Venezuela detains two U.S. 'mercenaries' after failed plot - Maduro
Two Americans were detained in Venezuela on Monday on suspicion of plotting to topple President Nicolas Maduro's government, which has accused US-backed opposition leader Juan Guaido of bankrolling the scheme. The arrests came a day after the government said it foiled an "invasion" from the sea, killing eight assailants and capturing two others.
Venezuelan authorities have detained two U.S. citizens working with a U.S. military veteran who has claimed responsibility for a failed armed incursion into the oil producing country, President Nicolas Maduro said on Monday.
In a state television address, Maduro said authorities arrested 13 "terrorists" on Monday allegedly involved in a plot he said was coordinated with Washington to enter the South American country via the Caribbean coast and oust him.
Eight people were killed during the foiled incursion attempt on Sunday, Venezuelan authorities said.
Maduro showed what he said were the U.S. passports and other identification cards belonging to Airan Berry and Luke Denman, who he said were in custody and had been working with Jordan Goudreau, an American military veteran who leads a Florida-based security company called Silvercorp USA.
"They were playing Rambo.

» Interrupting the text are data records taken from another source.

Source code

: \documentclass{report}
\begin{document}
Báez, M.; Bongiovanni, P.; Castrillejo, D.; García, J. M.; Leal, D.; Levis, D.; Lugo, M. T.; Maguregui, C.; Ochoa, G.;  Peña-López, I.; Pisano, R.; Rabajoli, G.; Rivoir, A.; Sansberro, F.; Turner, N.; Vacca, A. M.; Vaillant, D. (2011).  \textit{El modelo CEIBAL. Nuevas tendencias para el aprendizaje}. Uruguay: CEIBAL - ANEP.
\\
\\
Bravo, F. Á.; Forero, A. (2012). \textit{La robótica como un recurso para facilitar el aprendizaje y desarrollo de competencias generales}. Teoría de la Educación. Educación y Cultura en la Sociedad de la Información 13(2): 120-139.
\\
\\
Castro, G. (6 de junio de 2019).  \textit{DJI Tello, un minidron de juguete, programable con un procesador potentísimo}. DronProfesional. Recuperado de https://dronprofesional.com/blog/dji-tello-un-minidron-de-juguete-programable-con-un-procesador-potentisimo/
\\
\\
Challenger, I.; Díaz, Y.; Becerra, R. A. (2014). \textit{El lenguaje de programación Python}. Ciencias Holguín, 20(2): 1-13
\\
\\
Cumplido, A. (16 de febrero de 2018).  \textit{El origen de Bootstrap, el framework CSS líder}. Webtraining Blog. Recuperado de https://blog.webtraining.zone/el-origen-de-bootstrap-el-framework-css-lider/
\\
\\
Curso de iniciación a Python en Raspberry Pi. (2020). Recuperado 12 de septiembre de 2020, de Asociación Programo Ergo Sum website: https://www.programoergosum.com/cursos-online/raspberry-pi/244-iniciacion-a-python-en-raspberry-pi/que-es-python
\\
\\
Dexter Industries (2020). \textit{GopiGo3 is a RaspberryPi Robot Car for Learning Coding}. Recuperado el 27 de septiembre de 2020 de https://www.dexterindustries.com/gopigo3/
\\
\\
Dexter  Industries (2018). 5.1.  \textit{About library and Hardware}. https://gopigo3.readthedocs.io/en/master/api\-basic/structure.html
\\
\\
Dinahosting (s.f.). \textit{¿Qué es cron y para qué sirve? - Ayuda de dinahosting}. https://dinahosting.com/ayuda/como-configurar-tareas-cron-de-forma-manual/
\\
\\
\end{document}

They were playing hero," Maduro said, adding that Venezuelan authorities had caught wind of the plot before its execution.
Goudreau, who identified himself as an organizer of the invasion on Sunday, told Reuters on Monday that Berry and Denman were also involved.
"They're working with me. Those are my guys," he said by telephone.
The State Department did not provide any immediate comment on the alleged arrests. U.S. officials have strongly denied any U.S. government involvement in the incursions.
A person familiar with the matter said the two U.S. citizens were captured on Monday in a second-day roundup of accomplices and were believed to be in the custody of Venezuelan military intelligence.
The source, speaking on condition of anonymity, said the details came from contacts with Venezuelan security forces.
Opposition leader Juan Guaido cast doubt on the government's version of Sunday's events, insisting Maduro is seeking to distract from other problems in recent days including a deadly prison riot and a violent gang battle in Caracas.
Guaido's communications team on Monday denied media reports that Guaido had hired Silvercorp to remove Maduro by force, adding the opposition leader and his allies "have no relationship with or responsibility for the actions of the company Silvercorp."
In a statement on Monday evening, Guaido's team said: "We demand the human rights ... of the people captured in recent hours be respected."
Washington has imposed tough economic sanctions against Venezuela in an effort to oust Maduro, whom it accuses of having rigged elections in 2018. Maduro's government says the United States wants to control Venezuela's massive oil reserves.
'ATTACK AGAINST OUR FATHERLAND'
Monday's arrests come after Maduro's government on Sunday said mercenaries had attempted to enter the South American country on speed boats from neighboring Colombia, saying eight people had been killed and two detained.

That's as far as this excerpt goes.